Brantly going through growing pains play video for Brantly going through growing pains

PHILADELPHIA -- More than anyone in the Marlins' dugout, manager Mike Redmond understands the challenges Rob Brantly is going through.

A 13-year catcher in the big leagues, Redmond is seeing Brantly going through some ups and downs.

"There are some days where he's looked really good, and he's had a couple of rough days, too," Redmond said. "Days where his receiving is a little bit shaky, and he seems a little bit unsure, and we have to take a few extra trips to the mound.

"Believe me, I think about this all the time, being a catcher. He's 23 years old. There is a lot that goes into being an everyday catcher in the big leagues."

It's worth noting that Redmond made his MLB debut at age 27. Brantly, acquired from the Tigers last July, has a total of 50 big league games and 438 total innings of catching under his belt.

"He needs to take charge. That's hard for a kid who is 23 years old," Redmond said. "He's learning every night. We talk about a lot of these guys learning day to day."

Brantly is getting a couple of days to rest a cut on his right index finger. The incident occurred a few days ago, and Miguel Olivo started behind the plate on Saturday night and Sunday afternoon.

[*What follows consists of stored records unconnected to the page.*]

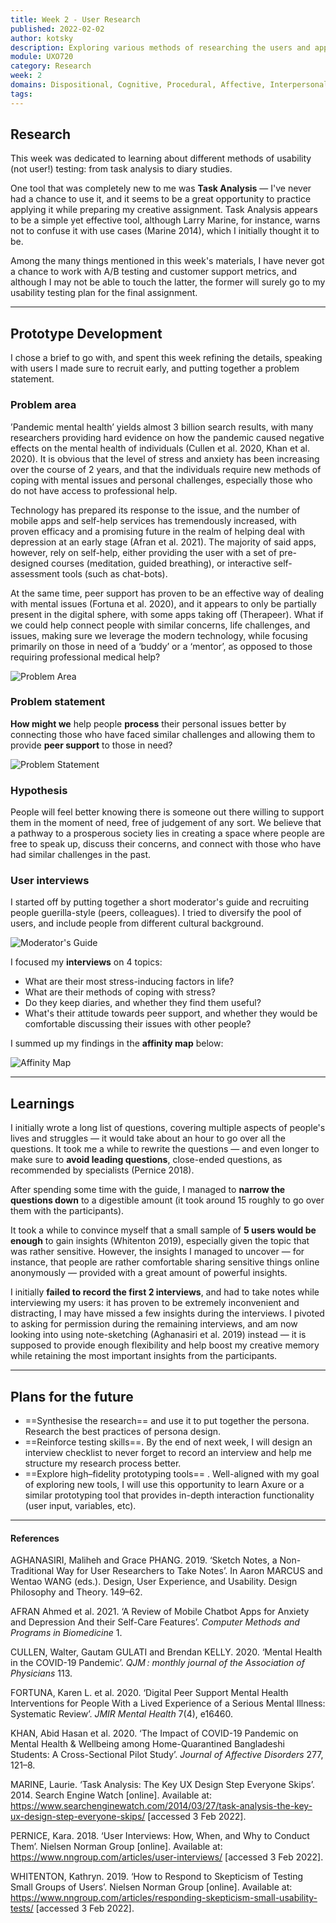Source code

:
 ```yaml
---
title: Week 2 - User Research
published: 2022-02-02
author: kotsky
description: Exploring various methods of researching the users and applying them on practice
module: UXO720
category: Research
week: 2
domains: Dispositional, Cognitive, Procedural, Affective, Interpersonal
tags: 
---
```


## Research
This week was dedicated to learning about different methods of usability (not user!) testing: from task analysis to diary studies.

One tool that was completely new to me was **Task Analysis** — I've never had a chance to use it, and it seems to be a great opportunity to practice applying it while preparing my creative assignment. Task Analysis appears to be a simple yet effective tool, although Larry Marine, for instance, warns not to confuse it with use cases (Marine 2014), which I initially thought it to be. 

Among the many things mentioned in this week's materials, I have never got a chance to work with A/B testing and customer support metrics, and although I may not be able to touch the latter, the former will surely go to my usability testing plan for the final assignment.

---

## Prototype Development
I chose a brief to go with, and spent this week refining the details, speaking with users I made sure to recruit early, and putting together a problem statement.

### Problem area
’Pandemic mental health’ yields almost 3 billion search results, with many researchers providing hard evidence on how the pandemic caused negative effects on the mental health of individuals (Cullen et al. 2020, Khan et al. 2020). It is obvious that the level of stress and anxiety has been increasing over the course of 2 years, and that the individuals require new methods of coping with mental issues and personal challenges, especially those who do not have access to professional help.

Technology has prepared its response to the issue, and the number of mobile apps and self-help services has tremendously increased, with proven efficacy and a promising future in the realm of helping deal with depression at an early stage (Afran et al. 2021). The majority of said apps, however, rely on self-help, either providing the user with a set of pre-designed courses (meditation, guided breathing), or interactive self-assessment tools (such as chat-bots). 

At the same time, peer support has proven to be an effective way of dealing with mental issues (Fortuna et al. 2020), and it appears to only be partially present in the digital sphere, with some apps taking off (Therapeer). What if we could help connect people with similar concerns, life challenges, and issues, making sure we leverage the modern technology, while focusing primarily on those in need of a ‘buddy’ or a ‘mentor’, as opposed to those requiring professional medical help?

![Problem Area](./img/02/02-area.jpeg)

### Problem statement
**How might we** help people **process** their personal issues better by connecting those who have faced similar challenges and allowing them to provide **peer support** to those in need?

![Problem Statement](./img/02/02-statement.jpeg)

### Hypothesis
People will feel better knowing there is someone out there willing to support them in the moment of need, free of judgement of any sort. We believe that a pathway to a prosperous society lies in creating a space where people are free to speak up, discuss their concerns, and connect with those who have had similar challenges in the past.

### User interviews
I started off by putting together a short moderator's guide and recruiting people guerilla-style (peers, colleagues). I tried to diversify the pool of users, and include people from different cultural background.

![Moderator's Guide](./img/02/02-guide.jpg)

I focused my **interviews** on 4 topics:
- What are their most stress-inducing factors in life?
- What are their methods of coping with stress?
- Do they keep diaries, and whether they find them useful?
- What's their attitude towards peer support, and whether they would be comfortable discussing their issues with other people?

I summed up my findings in the **affinity map** below:

![Affinity Map](./img/02/02-affinity.jpg)

---

## Learnings
I initially wrote a long list of questions, covering multiple aspects of people's lives and struggles — it would take about an hour to go over all the questions. It took me a while to rewrite the questions — and even longer to make sure to **avoid leading questions**, close-ended questions, as recommended by specialists (Pernice 2018).

After spending some time with the guide, I managed to **narrow the questions down** to a digestible amount (it took around 15 roughly to go over them with the participants). 

It took a while to convince myself that a small sample of **5 users would be enough** to gain insights (Whitenton 2019), especially given the topic that was rather sensitive. However, the insights I managed to uncover — for instance, that people are rather comfortable sharing sensitive things online anonymously — provided with a great amount of powerful insights. 

I initially **failed to record the first 2 interviews**, and had to take notes while interviewing my users: it has proven to be extremely inconvenient and distracting, I may have missed a few insights during the interviews. I pivoted to asking for permission during the remaining interviews, and am now looking into using note-sketching (Aghanasiri et al. 2019) instead — it is supposed to provide enough flexibility and help boost my creative memory while retaining the most important insights from the participants.

---

## Plans for the future
- ==Synthesise the research== and use it to put together the persona. Research the best practices of persona design. 
- ==Reinforce testing skills==. By the end of next week, I will design an interview checklist to never forget to record an interview and help me structure my research process better.
- ==Explore high–fidelity prototyping tools== . Well-aligned with my goal of exploring new tools, I will use this opportunity to learn Axure or a similar prototyping tool that provides in-depth interaction functionality (user input, variables, etc).

---

#### References

AGHANASIRI, Maliheh and Grace PHANG. 2019. ‘Sketch Notes, a Non-Traditional Way for User Researchers to Take Notes’. In Aaron MARCUS and Wentao WANG (eds.). Design, User Experience, and Usability. Design Philosophy and Theory. 149–62.

AFRAN Ahmed et al. 2021. ‘A Review of Mobile Chatbot Apps for Anxiety and Depression And their Self-Care Features’. _Computer Methods and Programs in Biomedicine_ 1.

CULLEN, Walter, Gautam GULATI and Brendan KELLY. 2020. ‘Mental Health in the COVID-19 Pandemic’. _QJM : monthly journal of the Association of Physicians_ 113.

FORTUNA, Karen L. et al. 2020. ‘Digital Peer Support Mental Health Interventions for People With a Lived Experience of a Serious Mental Illness: Systematic Review’. _JMIR Mental Health_ 7(4), e16460.

KHAN, Abid Hasan et al. 2020. ‘The Impact of COVID-19 Pandemic on Mental Health & Wellbeing among Home-Quarantined Bangladeshi Students: A Cross-Sectional Pilot Study’. _Journal of Affective Disorders_ 277, 121–8.

MARINE, Laurie. ‘Task Analysis: The Key UX Design Step Everyone Skips’. 2014. Search Engine Watch [online]. Available at: https://www.searchenginewatch.com/2014/03/27/task-analysis-the-key-ux-design-step-everyone-skips/ [accessed 3 Feb 2022].

PERNICE, Kara. 2018. ‘User Interviews: How, When, and Why to Conduct Them’. Nielsen Norman Group [online]. Available at: https://www.nngroup.com/articles/user-interviews/ [accessed 3 Feb 2022].

WHITENTON, Kathryn. 2019. ‘How to Respond to Skepticism of Testing Small Groups of Users’. Nielsen Norman Group [online]. Available at: https://www.nngroup.com/articles/responding-skepticism-small-usability-tests/ [accessed 3 Feb 2022].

There are so many demands on catchers. They have to stay on top of the pitcher, call the game, understand opposing hitters, while also setting up their own team's defense. On top of that, they have to stay focused on their responsibilities behind the plate.

Brantly has three passed balls this year. He also has thrown out five runners who have attempted to steal off him.

Offensively, Brantly is a left-handed hitter with upside. He batted .290 in 100 at-bats a year ago.

Now playing regularly, he is scuffling a bit, batting .218 in 78 at-bats with seven doubles and nine RBIs.

"He's got a lot of responsibility," Redmond said. "There are some nights where he looks really comfortable back there and some nights there isn't. That's kind of where we're at."